- _EXERCISE PROMPT_: Below are entries with pictures among them; reproduce exactly, and only, the lines from the one containing "70 | 7% | 36%" down to the one containing "- **PostgreSQL**: Audit", without the pictures.
*** INPUT FOR THIS TASK Section Begins ***
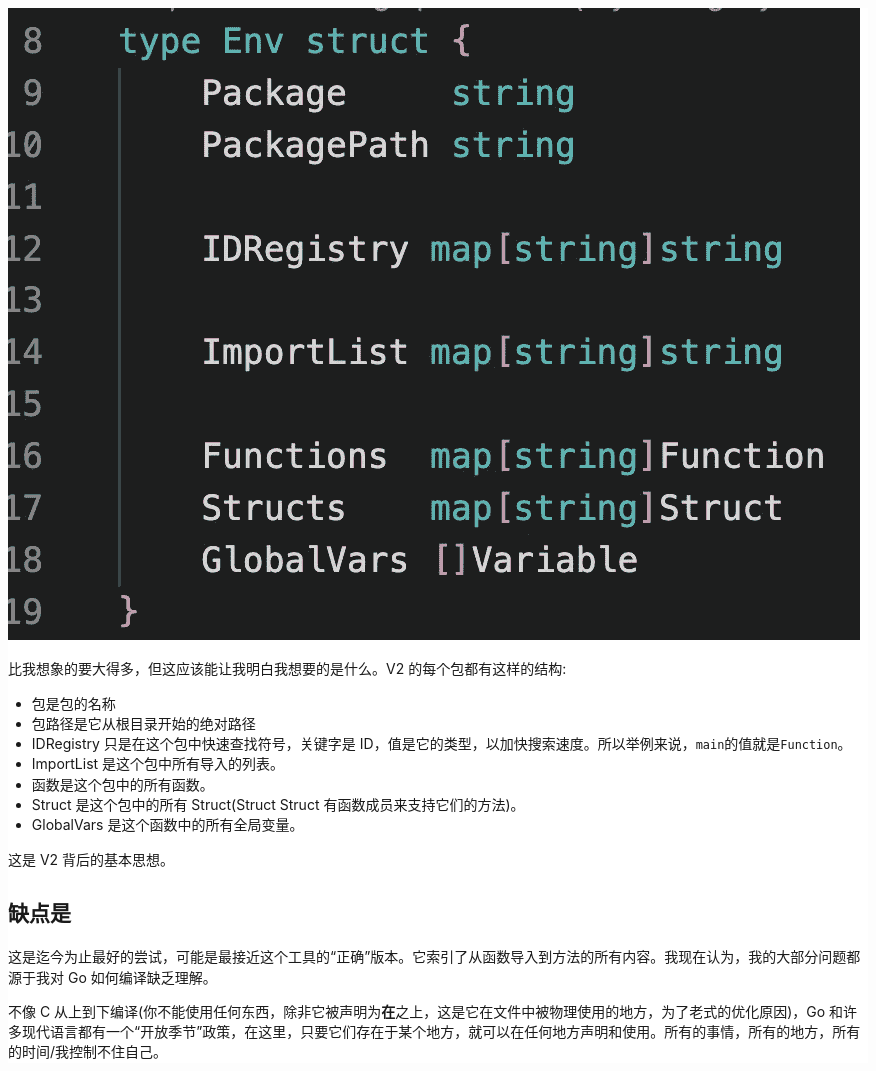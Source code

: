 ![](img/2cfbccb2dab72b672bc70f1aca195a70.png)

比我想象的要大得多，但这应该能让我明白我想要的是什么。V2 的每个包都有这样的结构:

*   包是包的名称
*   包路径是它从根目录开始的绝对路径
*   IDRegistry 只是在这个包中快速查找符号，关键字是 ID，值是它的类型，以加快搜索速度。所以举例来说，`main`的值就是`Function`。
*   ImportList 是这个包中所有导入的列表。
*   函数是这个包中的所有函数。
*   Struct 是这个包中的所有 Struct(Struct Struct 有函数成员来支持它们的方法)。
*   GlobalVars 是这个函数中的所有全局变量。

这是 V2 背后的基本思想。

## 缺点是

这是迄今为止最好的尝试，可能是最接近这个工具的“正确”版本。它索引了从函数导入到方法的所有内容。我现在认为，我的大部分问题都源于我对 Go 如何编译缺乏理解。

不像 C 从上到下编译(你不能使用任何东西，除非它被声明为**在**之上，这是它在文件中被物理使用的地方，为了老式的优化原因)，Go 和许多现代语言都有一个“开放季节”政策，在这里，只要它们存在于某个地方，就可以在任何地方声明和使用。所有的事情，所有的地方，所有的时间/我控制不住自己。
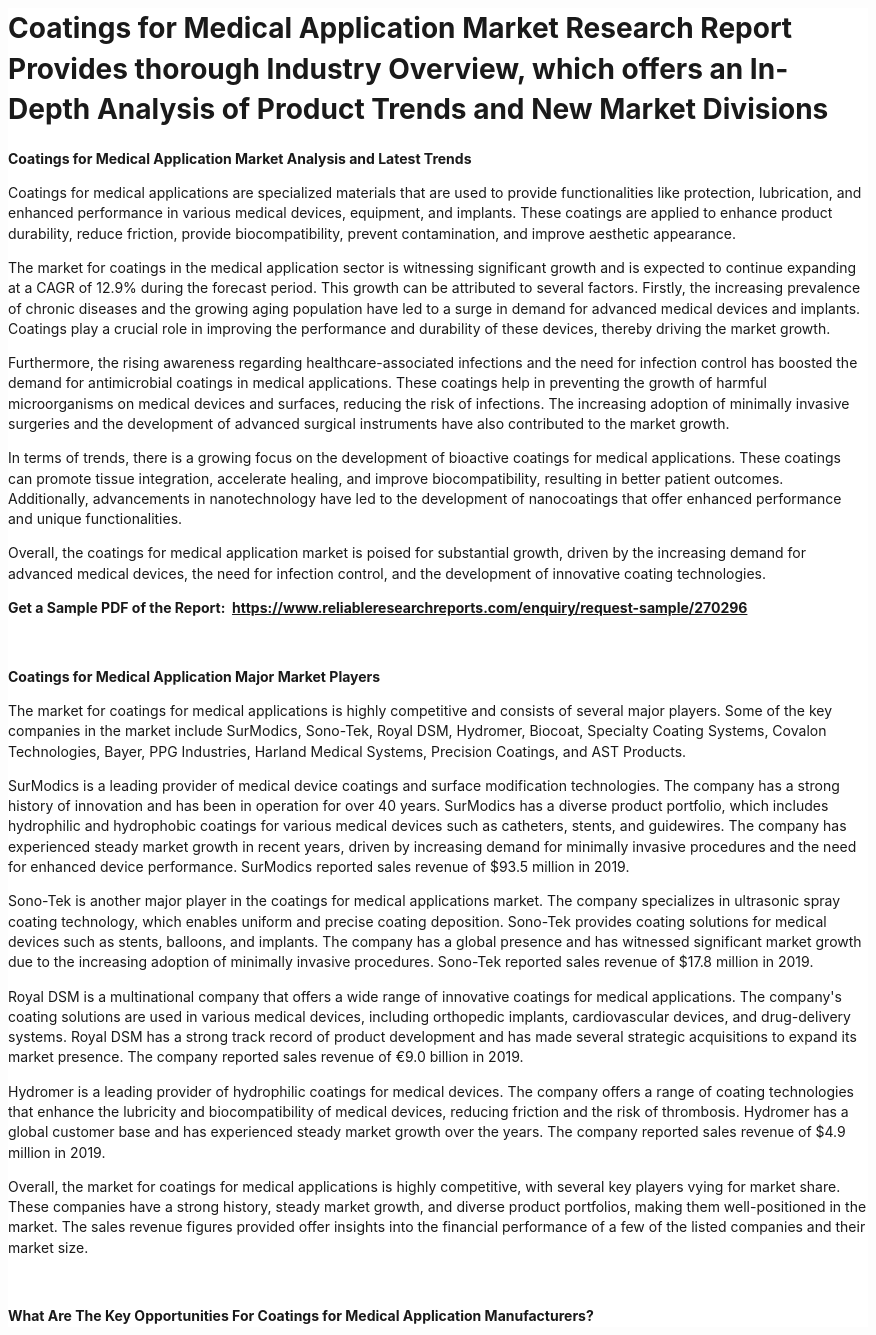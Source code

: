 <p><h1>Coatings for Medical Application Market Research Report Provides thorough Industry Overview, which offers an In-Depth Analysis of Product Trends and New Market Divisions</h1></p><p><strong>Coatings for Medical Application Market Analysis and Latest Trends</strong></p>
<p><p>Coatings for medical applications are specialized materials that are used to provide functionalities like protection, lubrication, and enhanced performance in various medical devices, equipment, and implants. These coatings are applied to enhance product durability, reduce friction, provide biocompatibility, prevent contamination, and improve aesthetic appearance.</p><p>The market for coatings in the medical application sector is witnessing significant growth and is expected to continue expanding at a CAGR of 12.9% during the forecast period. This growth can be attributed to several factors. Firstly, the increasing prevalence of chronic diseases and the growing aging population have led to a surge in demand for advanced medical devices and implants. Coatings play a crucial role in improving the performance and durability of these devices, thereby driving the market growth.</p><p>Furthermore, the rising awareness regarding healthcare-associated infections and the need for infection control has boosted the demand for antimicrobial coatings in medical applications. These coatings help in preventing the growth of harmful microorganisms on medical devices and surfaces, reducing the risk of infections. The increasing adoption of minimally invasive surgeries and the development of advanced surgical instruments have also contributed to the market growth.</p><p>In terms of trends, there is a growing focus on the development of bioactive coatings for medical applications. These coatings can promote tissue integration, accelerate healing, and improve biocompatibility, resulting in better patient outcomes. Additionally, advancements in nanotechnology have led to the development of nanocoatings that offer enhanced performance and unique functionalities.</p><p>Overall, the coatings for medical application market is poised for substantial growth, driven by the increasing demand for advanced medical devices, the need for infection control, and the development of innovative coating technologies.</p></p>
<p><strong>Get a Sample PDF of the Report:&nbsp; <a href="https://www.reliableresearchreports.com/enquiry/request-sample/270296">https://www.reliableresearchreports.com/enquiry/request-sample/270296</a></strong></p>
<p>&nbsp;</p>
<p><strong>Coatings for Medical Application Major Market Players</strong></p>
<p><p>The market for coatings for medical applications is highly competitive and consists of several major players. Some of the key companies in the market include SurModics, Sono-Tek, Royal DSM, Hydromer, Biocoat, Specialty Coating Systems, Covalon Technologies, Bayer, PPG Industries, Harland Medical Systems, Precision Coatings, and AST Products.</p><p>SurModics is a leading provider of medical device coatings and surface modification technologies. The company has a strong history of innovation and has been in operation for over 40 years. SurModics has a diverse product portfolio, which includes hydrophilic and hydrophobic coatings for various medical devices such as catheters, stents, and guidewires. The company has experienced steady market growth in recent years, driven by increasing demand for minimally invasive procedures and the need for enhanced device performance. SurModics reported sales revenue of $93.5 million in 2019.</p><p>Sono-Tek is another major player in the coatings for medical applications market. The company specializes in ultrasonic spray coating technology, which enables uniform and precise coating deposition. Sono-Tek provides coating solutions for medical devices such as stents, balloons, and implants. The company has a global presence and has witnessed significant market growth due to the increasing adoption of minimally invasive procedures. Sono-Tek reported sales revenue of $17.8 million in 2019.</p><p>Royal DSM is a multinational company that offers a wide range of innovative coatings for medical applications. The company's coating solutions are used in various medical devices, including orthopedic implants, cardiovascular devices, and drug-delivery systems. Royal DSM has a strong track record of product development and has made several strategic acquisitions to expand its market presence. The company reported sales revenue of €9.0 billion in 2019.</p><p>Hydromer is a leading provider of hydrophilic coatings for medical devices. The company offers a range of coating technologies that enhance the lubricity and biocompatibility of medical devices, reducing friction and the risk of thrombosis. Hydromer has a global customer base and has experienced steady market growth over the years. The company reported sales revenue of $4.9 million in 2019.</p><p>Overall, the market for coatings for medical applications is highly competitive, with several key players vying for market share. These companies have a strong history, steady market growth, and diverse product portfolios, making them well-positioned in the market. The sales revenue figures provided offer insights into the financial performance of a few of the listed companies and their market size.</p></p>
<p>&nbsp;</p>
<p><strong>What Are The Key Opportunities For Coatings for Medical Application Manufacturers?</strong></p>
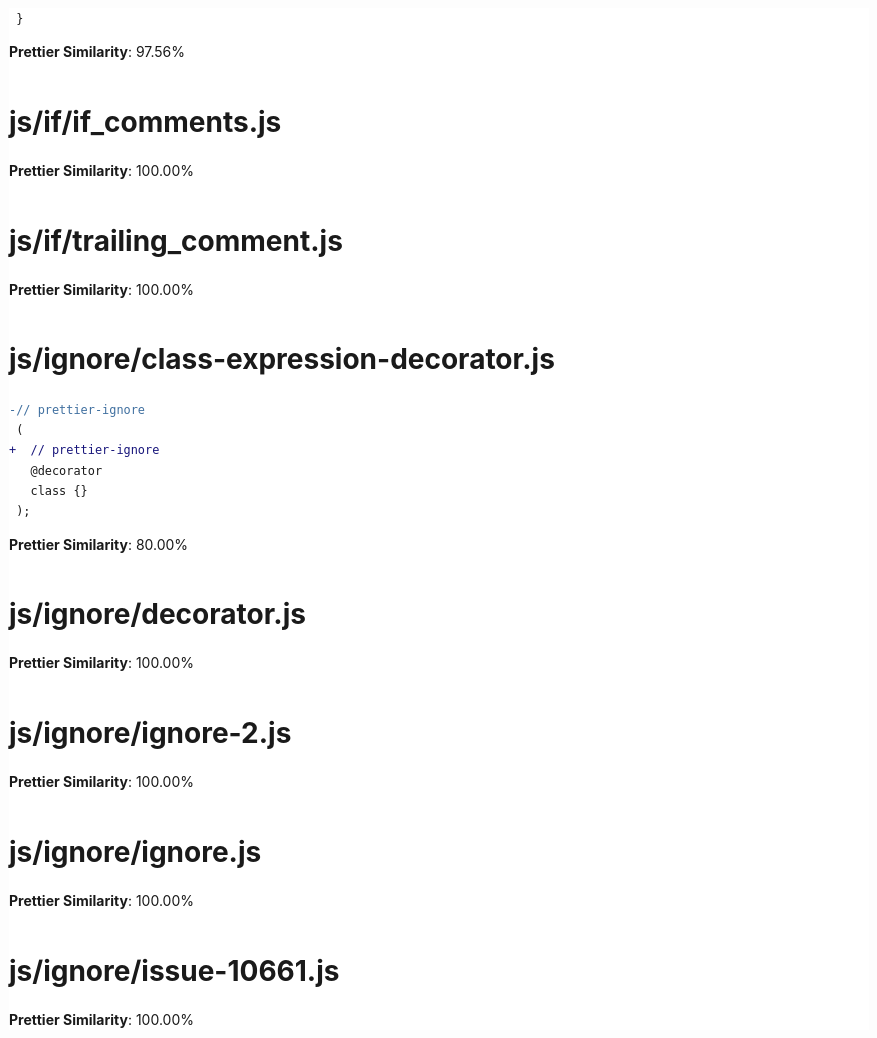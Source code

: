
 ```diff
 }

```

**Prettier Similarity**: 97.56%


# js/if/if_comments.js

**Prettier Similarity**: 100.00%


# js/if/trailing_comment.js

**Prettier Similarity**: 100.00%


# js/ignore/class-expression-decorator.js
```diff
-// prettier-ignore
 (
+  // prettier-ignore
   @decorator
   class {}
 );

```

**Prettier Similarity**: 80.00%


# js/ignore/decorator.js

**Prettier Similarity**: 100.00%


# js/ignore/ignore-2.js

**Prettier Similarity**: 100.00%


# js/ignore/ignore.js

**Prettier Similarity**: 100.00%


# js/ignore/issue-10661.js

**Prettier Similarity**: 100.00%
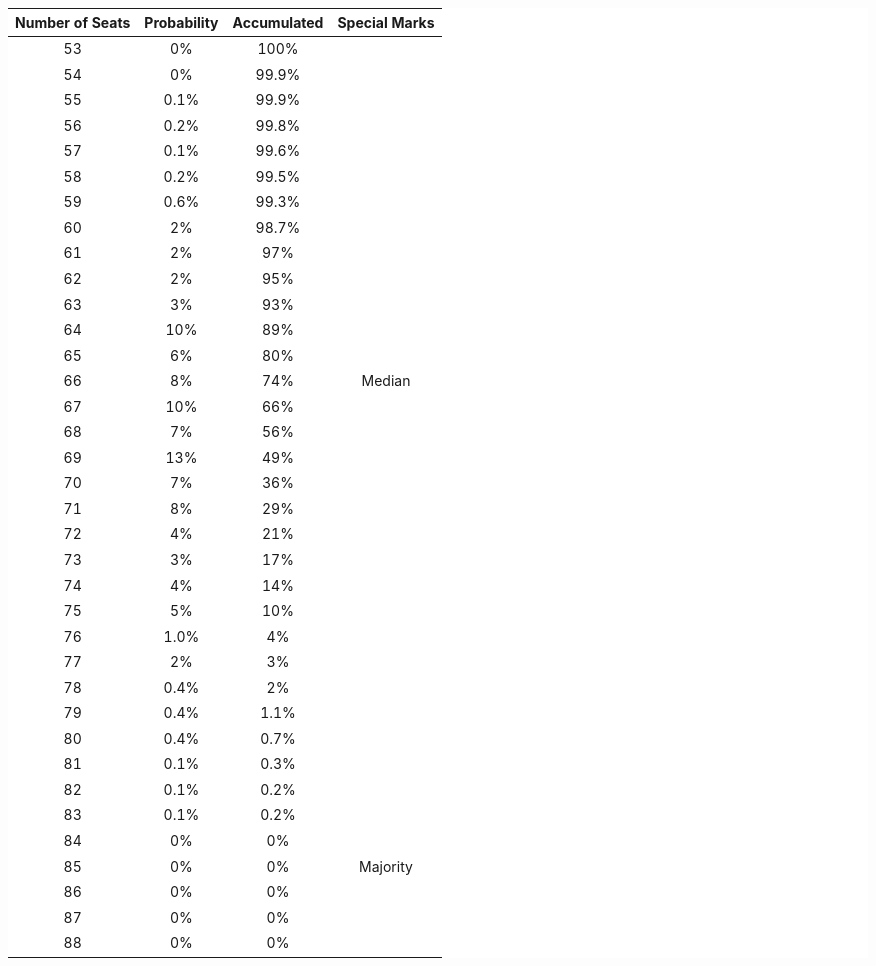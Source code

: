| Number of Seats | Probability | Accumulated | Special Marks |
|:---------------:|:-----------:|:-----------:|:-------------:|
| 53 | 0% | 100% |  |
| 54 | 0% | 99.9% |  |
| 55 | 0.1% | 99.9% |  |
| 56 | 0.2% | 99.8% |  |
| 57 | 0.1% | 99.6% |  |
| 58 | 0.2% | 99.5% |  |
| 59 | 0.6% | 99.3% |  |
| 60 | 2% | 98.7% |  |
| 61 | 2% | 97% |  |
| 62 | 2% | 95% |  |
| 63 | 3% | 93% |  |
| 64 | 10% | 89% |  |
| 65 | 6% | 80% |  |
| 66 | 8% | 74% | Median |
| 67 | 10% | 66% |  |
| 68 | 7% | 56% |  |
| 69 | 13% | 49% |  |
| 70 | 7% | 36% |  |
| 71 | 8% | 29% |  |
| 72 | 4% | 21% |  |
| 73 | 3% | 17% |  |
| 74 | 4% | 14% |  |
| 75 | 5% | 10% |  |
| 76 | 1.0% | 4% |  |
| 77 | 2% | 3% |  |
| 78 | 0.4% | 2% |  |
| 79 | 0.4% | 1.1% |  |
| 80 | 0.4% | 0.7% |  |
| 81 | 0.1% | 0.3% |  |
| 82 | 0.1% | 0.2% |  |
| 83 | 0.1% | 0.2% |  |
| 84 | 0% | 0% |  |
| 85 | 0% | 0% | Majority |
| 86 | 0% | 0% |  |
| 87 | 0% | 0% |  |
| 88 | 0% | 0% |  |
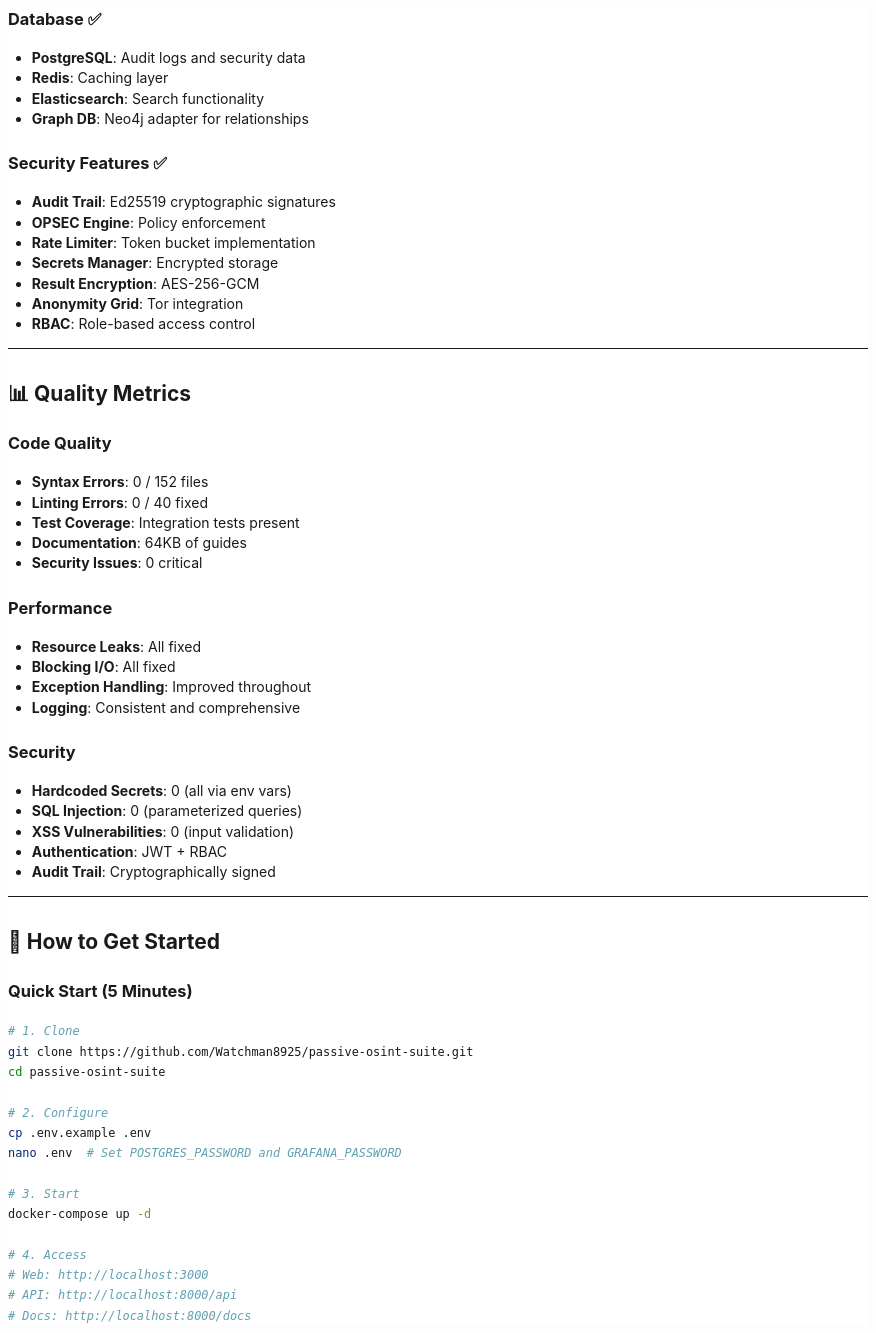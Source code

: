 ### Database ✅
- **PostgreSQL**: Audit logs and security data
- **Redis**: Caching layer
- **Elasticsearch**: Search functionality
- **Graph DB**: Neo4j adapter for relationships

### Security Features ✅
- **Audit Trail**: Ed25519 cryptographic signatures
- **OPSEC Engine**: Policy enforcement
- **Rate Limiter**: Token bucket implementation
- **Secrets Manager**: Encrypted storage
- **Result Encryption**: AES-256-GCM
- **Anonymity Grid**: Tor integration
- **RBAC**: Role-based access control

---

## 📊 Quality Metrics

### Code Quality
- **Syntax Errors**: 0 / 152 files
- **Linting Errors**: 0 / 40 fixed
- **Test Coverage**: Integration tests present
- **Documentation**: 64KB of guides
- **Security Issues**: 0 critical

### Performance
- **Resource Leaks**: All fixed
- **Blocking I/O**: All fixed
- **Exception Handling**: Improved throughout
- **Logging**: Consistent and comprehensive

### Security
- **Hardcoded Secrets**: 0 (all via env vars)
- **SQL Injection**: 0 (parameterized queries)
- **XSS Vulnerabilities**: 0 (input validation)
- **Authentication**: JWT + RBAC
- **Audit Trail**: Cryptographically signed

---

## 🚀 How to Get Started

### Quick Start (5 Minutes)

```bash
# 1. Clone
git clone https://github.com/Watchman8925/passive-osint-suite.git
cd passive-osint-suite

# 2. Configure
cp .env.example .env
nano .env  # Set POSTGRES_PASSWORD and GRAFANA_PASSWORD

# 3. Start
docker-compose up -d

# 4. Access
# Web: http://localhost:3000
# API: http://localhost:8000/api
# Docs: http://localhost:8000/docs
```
*** INPUT FOR THIS TASK Section Ends ***
- _FINAL ANSWER_:
| 70 | 7% | 36% |  |
| 71 | 8% | 29% |  |
| 72 | 4% | 21% |  |
| 73 | 3% | 17% |  |
| 74 | 4% | 14% |  |
| 75 | 5% | 10% |  |
| 76 | 1.0% | 4% |  |
| 77 | 2% | 3% |  |
| 78 | 0.4% | 2% |  |
| 79 | 0.4% | 1.1% |  |
| 80 | 0.4% | 0.7% |  |
| 81 | 0.1% | 0.3% |  |
| 82 | 0.1% | 0.2% |  |
| 83 | 0.1% | 0.2% |  |
| 84 | 0% | 0% |  |
| 85 | 0% | 0% | Majority |
| 86 | 0% | 0% |  |
| 87 | 0% | 0% |  |
| 88 | 0% | 0% |  |
Source code

: ### Database ✅
- **PostgreSQL**: Audit logs and security data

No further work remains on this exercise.